The United States and key Asian allies Japan and South Korea on Saturday agreed to bolster efforts to counter any threat from nuclear-armed North Korea, officials said. US Defence Secretary Leon Panetta met with his South Korean counterpart Kim Kwan Jin, and Japan Parliamentary Senior Vice Minister of Defence Shu Watanabe on the sidelines of a regional security conference in Singapore.
"The ministers reaffirmed that North Korea's provocative behaviour threatens all three countries and will be met with solidarity from all three countries," the three said in a joint statement after their meeting. "They agreed to continue to reinforce trilateral policy co-ordination in order to deter North Korean provocation's."
Pyongyang's sinking of the South Korean warship Cheonan, its shelling of South Korea's Yeonpyeong island in 2010 and a missile launch in April "pose a serious threat to the peace and stability of the Korean Peninsula, Northeast Asia, and the world," the statement said.

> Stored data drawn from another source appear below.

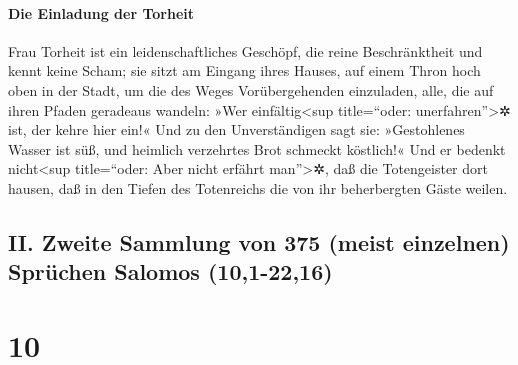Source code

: \hypertarget{die-einladung-der-torheit}{%
\paragraph{Die Einladung der Torheit}\label{die-einladung-der-torheit}}

Frau Torheit ist ein leidenschaftliches Geschöpf, die
reine Beschränktheit und kennt keine Scham; sie sitzt am
Eingang ihres Hauses, auf einem Thron hoch oben in der Stadt,
um die des Weges Vorübergehenden einzuladen, alle, die
auf ihren Pfaden geradeaus wandeln: »Wer
einfältig\textless sup title=``oder: unerfahren''\textgreater✲ ist, der
kehre hier ein!« Und zu den Unverständigen sagt sie:
»Gestohlenes Wasser ist süß, und heimlich verzehrtes Brot
schmeckt köstlich!« Und er bedenkt nicht\textless sup
title=``oder: Aber nicht erfährt man''\textgreater✲, daß die
Totengeister dort hausen, daß in den Tiefen des Totenreichs die von ihr
beherbergten Gäste weilen.

\hypertarget{ii.-zweite-sammlung-von-375-meist-einzelnen-spruxfcchen-salomos-101-2216}{%
\subsection{II. Zweite Sammlung von 375 (meist einzelnen) Sprüchen
Salomos
(10,1-22,16)}\label{ii.-zweite-sammlung-von-375-meist-einzelnen-spruxfcchen-salomos-101-2216}}

\hypertarget{section-9}{%
\section{10}\label{section-9}}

"North Korea needs to understand that it will achieve nothing by threats or by provocation's, and that such behaviour will only deepen its international isolation," it added. The three defence officials are attending the weekend conference in Singapore called the Shangri-La Dialogue that ends on Sunday. Before the meeting of the three ministers, the US defence chief said Washington would retain its troop presence at full strength in South Korea, despite budget pressures at home.